The beauty about fixed-point is that most of the arithmetic is done with the integer representation. This includes addition/subtraction and multiplication.

In order to add two 10.6 fixed-point values, represented by a 16-bit integer, just... add them. The result will also be a 10.6 fixed point value. Same for subtraction. For multiplication, the result will not be 10.6, but rather 20.12 - 32 bits. In order to convert this multiplication back to 10.6, just shift it by 6 bits, and truncate the result (note: if you're dealing with signed numbers, you must do this in a slightly different way, in order to preserve the highest bit signal).

So, let's take a look at your case: 255/256.

First, let's represent them as fixed-point, 10.6 numbers, in binary :

255 => 0011111111.000000

256 => 0100000000.000000

and:

1 => 0000000001.000000

In the following explanations, I'll prefix the numbers with "f" if they are representations of fixed-point values, and no prefix for their integer representations.

Now, let's invert f256. This is done by computing (f1/f256), also in fixed-point format. In order to perform this division, we use the integer representations to perform an integer division. But, similarly to the multiplication (which doubles the number of fractionary bits), the division will also change the fractionary bits - not only that, it will indeed remove them.

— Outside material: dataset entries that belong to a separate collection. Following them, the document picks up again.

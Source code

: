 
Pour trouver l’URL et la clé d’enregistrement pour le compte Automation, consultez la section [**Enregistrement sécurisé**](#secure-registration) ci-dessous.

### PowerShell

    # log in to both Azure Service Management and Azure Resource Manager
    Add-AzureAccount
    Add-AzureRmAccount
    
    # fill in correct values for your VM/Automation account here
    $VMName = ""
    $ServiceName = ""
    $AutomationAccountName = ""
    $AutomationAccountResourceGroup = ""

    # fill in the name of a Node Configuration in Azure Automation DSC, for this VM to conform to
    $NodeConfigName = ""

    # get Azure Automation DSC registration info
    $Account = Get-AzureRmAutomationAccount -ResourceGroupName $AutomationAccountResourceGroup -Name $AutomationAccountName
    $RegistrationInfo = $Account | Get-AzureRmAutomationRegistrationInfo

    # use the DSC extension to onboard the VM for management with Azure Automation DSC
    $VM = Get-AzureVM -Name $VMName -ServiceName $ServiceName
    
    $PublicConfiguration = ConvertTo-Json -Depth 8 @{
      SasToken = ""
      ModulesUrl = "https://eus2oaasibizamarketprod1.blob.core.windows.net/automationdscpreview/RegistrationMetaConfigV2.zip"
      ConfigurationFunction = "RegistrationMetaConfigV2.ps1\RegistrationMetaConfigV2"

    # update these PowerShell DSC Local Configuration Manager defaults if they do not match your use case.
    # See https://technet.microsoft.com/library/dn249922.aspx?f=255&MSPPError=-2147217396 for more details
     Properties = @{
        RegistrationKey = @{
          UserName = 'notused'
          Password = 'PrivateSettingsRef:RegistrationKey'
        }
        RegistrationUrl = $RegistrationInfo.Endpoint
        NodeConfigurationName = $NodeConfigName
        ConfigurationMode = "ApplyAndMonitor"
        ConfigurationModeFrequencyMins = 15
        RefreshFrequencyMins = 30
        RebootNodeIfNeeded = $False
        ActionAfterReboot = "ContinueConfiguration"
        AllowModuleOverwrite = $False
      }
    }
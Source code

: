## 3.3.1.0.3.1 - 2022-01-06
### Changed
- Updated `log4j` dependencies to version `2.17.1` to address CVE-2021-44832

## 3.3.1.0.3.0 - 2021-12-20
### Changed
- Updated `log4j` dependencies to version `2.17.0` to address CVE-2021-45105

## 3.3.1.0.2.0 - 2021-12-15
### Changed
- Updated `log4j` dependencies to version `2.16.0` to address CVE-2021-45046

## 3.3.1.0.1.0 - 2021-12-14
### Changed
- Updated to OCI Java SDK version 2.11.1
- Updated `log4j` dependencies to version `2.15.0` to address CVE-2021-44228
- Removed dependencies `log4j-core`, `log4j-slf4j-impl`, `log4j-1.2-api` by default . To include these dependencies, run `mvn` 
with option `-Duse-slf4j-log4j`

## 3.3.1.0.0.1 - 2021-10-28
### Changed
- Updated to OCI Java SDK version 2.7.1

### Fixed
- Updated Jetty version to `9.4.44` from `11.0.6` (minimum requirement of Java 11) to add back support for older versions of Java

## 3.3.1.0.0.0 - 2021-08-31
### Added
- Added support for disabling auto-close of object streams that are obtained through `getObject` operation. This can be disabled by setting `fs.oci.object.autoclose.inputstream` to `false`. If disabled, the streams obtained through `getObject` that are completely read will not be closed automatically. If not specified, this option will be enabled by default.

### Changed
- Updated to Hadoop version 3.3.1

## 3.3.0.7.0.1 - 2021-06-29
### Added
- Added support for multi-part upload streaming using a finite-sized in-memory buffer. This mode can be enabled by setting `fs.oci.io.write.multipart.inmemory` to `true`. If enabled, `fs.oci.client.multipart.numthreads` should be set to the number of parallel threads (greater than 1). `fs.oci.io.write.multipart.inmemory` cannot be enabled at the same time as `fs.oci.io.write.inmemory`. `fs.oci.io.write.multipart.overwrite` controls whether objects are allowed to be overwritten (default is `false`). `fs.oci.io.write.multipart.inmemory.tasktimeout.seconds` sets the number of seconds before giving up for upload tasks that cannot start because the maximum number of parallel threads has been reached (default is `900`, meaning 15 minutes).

Let's take a look at a simple (f1/f1) division. This ought to result in f1, of course. If we take a clear look at the f1 representation above, and compute it's integer value, we get 2^6 == 64. If we divide the values using their integer representation, we get 64/64, which gives us 1. But this integer "1" does not represent "f1", it represents "0000000000.000001". So, we just lost a lot of precision (6 bits actually) by performing the division. To fix this, we shift the result by 6 bits to the left, and get the correct value: "0000000001.000000".

Now, another division. Let's divide f3 by f2, the result should be f1.5. The representation of f3 is "0000000011.000000", and f2 is "0000000010.000000". The integer representations are 192 and 128, respectively. If we perform the integer division, we get 1. If we shift this by 6-bits as in previous example, we get "0000000001.000000", which is f1 - not f1.5. So, we just lost all precision !!!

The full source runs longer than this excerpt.